We launch EVA-02, a next-generation Transformer-based visual representation pre-trained to reconstruct strong and robust language-aligned vision features via masked image modeling. With an updated plain Transformer architecture as well as extensive pre-training from an open & accessible giant CLIP vision encoder, EVA-02 demonstrates superior performance compared to prior state-of-the-art approaches across various representative vision tasks, while utilizing significantly fewer parameters and compute budgets. Notably, using exclusively publicly accessible training data, EVA-02 with only 304M parameters achieves a phenomenal 90.0 fine-tuning top-1 accuracy on ImageNet-1K val set.
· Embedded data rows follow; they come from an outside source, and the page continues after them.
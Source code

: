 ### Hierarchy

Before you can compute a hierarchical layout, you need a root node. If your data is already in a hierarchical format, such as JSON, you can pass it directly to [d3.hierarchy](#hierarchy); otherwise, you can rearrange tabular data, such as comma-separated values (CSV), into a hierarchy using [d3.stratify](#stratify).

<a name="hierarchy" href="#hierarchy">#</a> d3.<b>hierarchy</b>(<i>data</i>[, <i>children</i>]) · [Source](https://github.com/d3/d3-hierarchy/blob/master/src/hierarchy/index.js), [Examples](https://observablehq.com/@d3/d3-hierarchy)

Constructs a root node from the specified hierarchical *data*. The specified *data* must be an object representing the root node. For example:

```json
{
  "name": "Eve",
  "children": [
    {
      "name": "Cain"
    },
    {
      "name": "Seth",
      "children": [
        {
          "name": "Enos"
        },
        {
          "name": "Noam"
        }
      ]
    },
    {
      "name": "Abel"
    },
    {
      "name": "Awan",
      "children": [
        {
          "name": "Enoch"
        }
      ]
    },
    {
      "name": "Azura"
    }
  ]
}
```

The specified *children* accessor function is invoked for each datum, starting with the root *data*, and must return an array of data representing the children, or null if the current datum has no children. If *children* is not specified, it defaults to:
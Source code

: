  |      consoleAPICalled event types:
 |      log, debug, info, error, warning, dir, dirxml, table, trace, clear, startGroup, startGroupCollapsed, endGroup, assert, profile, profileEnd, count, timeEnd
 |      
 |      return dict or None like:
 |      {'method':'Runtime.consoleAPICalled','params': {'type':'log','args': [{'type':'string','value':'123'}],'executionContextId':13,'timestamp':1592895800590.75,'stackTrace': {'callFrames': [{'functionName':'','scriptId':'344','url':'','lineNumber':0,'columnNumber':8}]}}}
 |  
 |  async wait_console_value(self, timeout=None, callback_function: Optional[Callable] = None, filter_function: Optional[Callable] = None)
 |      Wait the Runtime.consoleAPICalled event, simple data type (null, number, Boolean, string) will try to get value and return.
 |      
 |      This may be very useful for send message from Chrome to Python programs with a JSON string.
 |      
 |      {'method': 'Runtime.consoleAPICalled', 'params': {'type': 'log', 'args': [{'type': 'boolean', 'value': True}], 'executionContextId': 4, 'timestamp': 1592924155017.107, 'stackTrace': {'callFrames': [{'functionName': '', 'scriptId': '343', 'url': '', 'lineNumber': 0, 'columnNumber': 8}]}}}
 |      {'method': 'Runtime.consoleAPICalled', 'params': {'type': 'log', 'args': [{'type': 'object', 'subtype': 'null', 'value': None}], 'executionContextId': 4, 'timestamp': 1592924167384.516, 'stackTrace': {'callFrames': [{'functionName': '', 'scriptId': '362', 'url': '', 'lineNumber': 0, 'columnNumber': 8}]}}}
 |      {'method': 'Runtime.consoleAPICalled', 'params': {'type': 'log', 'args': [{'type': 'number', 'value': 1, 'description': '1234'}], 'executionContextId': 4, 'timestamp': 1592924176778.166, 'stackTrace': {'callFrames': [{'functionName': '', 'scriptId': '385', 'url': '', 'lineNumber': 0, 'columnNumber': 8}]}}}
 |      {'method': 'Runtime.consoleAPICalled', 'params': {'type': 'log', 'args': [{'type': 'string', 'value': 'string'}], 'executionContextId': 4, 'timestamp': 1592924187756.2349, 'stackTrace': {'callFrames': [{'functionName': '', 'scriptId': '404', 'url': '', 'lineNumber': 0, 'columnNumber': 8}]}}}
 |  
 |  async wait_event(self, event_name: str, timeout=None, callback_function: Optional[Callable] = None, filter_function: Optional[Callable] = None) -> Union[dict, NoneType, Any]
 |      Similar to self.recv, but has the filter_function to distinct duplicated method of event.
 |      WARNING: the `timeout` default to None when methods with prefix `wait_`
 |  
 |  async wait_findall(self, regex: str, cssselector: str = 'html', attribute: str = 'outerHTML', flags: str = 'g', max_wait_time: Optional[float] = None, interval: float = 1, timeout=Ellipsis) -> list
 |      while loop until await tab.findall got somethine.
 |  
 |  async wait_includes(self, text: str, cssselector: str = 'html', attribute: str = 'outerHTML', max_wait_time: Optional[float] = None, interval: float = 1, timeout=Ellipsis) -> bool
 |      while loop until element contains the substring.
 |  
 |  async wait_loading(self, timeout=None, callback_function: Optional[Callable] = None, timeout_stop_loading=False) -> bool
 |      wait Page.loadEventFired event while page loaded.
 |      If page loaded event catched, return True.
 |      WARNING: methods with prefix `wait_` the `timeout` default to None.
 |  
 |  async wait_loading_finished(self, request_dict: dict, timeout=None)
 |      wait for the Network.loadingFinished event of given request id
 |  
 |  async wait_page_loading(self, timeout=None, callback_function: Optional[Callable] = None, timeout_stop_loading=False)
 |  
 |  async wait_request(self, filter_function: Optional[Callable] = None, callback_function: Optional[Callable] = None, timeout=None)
Additionally, our EVA-02-CLIP can reach up to 80.4 zero-shot top-1 on ImageNet-1K, outperforming the previous largest & best open-sourced CLIP with only ~1/6 parameters and ~1/6 image-text training data. We offer four EVA-02 variants in various model sizes, ranging from 6M to 304M parameters, all with impressive performance. To facilitate open access and open research, we release the complete suite of EVA-02 to the community at https://github.com/baaivision/EVA/tree/master/EVA-02.